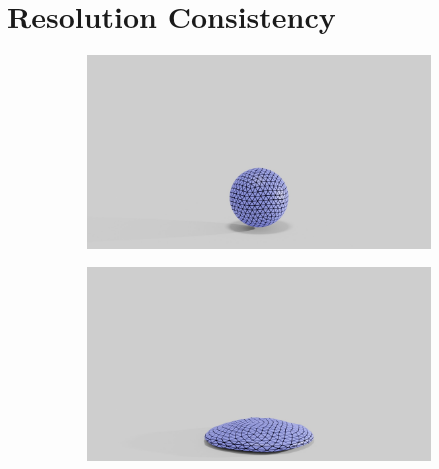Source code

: \section{Resolution Consistency}

\begin{figure}
	\centering
	\begin{subfigure}{.03\linewidth}
	\end{subfigure}%
	\begin{subfigure}{.16\linewidth}
		\centering
		{\includegraphics[width=2.0\textwidth]{images/coarse_ball/045/0200.jpg}}
		\label{sfig:ball-045-1}
	\end{subfigure}%
	\begin{subfigure}{.16\linewidth}
		\centering
		{\includegraphics[width=2.0\textwidth]{images/coarse_ball/045/0250.jpg}}
		\label{sfig:ball-045-2}
	\end{subfigure}%

\end{figure}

##############################

▶ _AIM OF THE EXERCISE_
Report how many lines of the preceding records include "sfig". Output the number only.

▶ _RESULT OF THE TASK_
2